Not sure why. I mean, here was an adult, somewhere between 30 and 50 (I do have silver in my hair), lying on the floor in a not quite fetal position. And they didn’t ask me if I was all right or if they could help me. (Every other time this has happened – usually in hospitals, see above re medical issues – anyone who’s seen me has asked those two questions.)

Admittedly, there’s not much that can be done. Yes, cold water or orange juice can help a bit, but for the most part, I have to wait for the anxiety/panic/reactions to subside for me to be able to do anything. Usually that takes between about five and fifteen minutes, depending on the severity of the attack. (If I start to panic, and don’t do something about it, it’s more severe when it breaks loose. Probably usual enough. It took me until… maybe seven years ago or so?… before I could recognize when an attack was on its way. That was about… 25 years of panic attacks when I couldn’t recognize when one was coming on. And 24 or so years when all the name I had for them was “nerve attacks”, because I didn’t realize it was anxiety/panic causing them. I think I based that name in part on the fact that the first attack I remember was after I hit my funnybone – which is the ulnar nerve as it passes through the elbow, for any who aren’t aware – and had to sit down until the cold sweats and shakes passed. I was 8 or 9 at the time.)

Still, one would expect people to be at least a bit more concerned with that kind of situation. Yeah, I can definitely see where my family and friends are coming from with respect to the concern over it.

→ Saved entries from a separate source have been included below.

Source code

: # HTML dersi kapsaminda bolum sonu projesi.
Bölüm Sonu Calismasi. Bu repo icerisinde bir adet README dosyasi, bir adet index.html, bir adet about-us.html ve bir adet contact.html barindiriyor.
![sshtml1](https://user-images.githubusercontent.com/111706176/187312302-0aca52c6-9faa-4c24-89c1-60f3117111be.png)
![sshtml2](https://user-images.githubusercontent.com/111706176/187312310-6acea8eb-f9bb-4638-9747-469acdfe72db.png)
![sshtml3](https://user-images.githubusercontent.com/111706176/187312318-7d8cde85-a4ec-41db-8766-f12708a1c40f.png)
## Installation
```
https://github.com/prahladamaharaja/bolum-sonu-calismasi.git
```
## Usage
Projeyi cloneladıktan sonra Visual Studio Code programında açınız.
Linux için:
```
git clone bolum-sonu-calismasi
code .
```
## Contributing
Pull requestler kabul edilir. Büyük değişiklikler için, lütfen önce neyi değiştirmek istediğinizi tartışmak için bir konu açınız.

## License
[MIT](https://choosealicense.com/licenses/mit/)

What about you? What’s been your experience with anxiety/panic attacks? Is there anything you’ve found that can help alleviate or deal with the effects, other than medication? Let’s Talk About it!

Thanks,

🙂 tagÂûght

One thought on “Let’s Talk About: #AnxietyAttacks

  1. crossovercreativechaos

    Treating allergies seems to help; likewise getting any food allergens out of my diet. Those at least reduce the numbers of attacks.

    When I’m having one, though, nothing seems to help except solitude. It has to pass in biological time.